*** Begin section ***
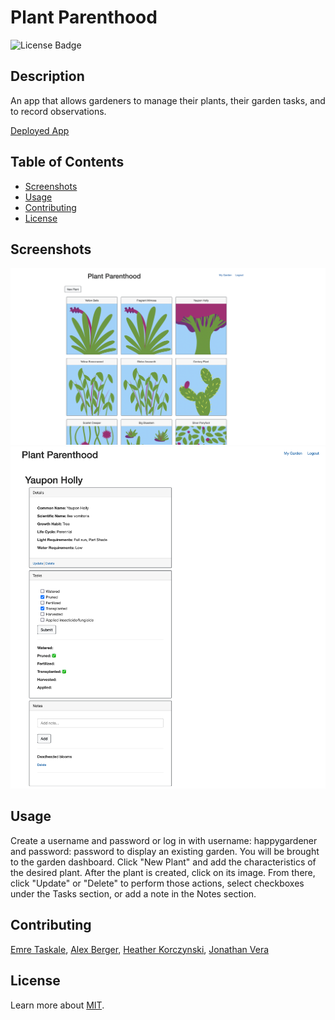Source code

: 
# Plant Parenthood

![License Badge](https://img.shields.io/badge/license-MIT-blue)

## Description
An app that allows gardeners to manage their plants, their garden tasks, and to record observations.

[Deployed App](https://plant-parenthood.herokuapp.com/)  
  
## Table of Contents
- [Screenshots](#screenshots)
- [Usage](#usage)
- [Contributing](#contributing)
- [License](#license)
  
## Screenshots
<img src="./img1.png" width="600">
<img src="./img2.png" width="600">

## Usage
Create a username and password or log in with username: happygardener and password: password to display an existing garden. You will be brought to the garden dashboard. Click "New Plant" and add the characteristics of the desired plant. After the plant is created, click on its image. From there, click "Update" or "Delete" to perform those actions, select checkboxes under the Tasks section, or add a note in the Notes section.

 
## Contributing
[Emre Taskale](https://github.com/EM-T-Shells), [Alex Berger](https://github.com/aberger3647), [Heather Korczynski](https://github.com/hkorczynski), [Jonathan Vera](https://github.com/JTVera)

  
## License
Learn more about [MIT](https://choosealicense.com/licenses/mit/).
*** End section ***
**Your goal**
In your copy of the entries above, leave out the pictures and keep every word exact.

**Reply**
Source code

: 
# Plant Parenthood

![License Badge](https://img.shields.io/badge/license-MIT-blue)

## Description
An app that allows gardeners to manage their plants, their garden tasks, and to record observations.

[Deployed App](https://plant-parenthood.herokuapp.com/)  
  
## Table of Contents
- [Screenshots](#screenshots)
- [Usage](#usage)
- [Contributing](#contributing)
- [License](#license)
  
## Screenshots
<img src="./img1.png" width="600">
<img src="./img2.png" width="600">

## Usage
Create a username and password or log in with username: happygardener and password: password to display an existing garden. You will be brought to the garden dashboard. Click "New Plant" and add the characteristics of the desired plant. After the plant is created, click on its image. From there, click "Update" or "Delete" to perform those actions, select checkboxes under the Tasks section, or add a note in the Notes section.

 
## Contributing
[Emre Taskale](https://github.com/EM-T-Shells), [Alex Berger](https://github.com/aberger3647), [Heather Korczynski](https://github.com/hkorczynski), [Jonathan Vera](https://github.com/JTVera)

  
## License
Learn more about [MIT](https://choosealicense.com/licenses/mit/).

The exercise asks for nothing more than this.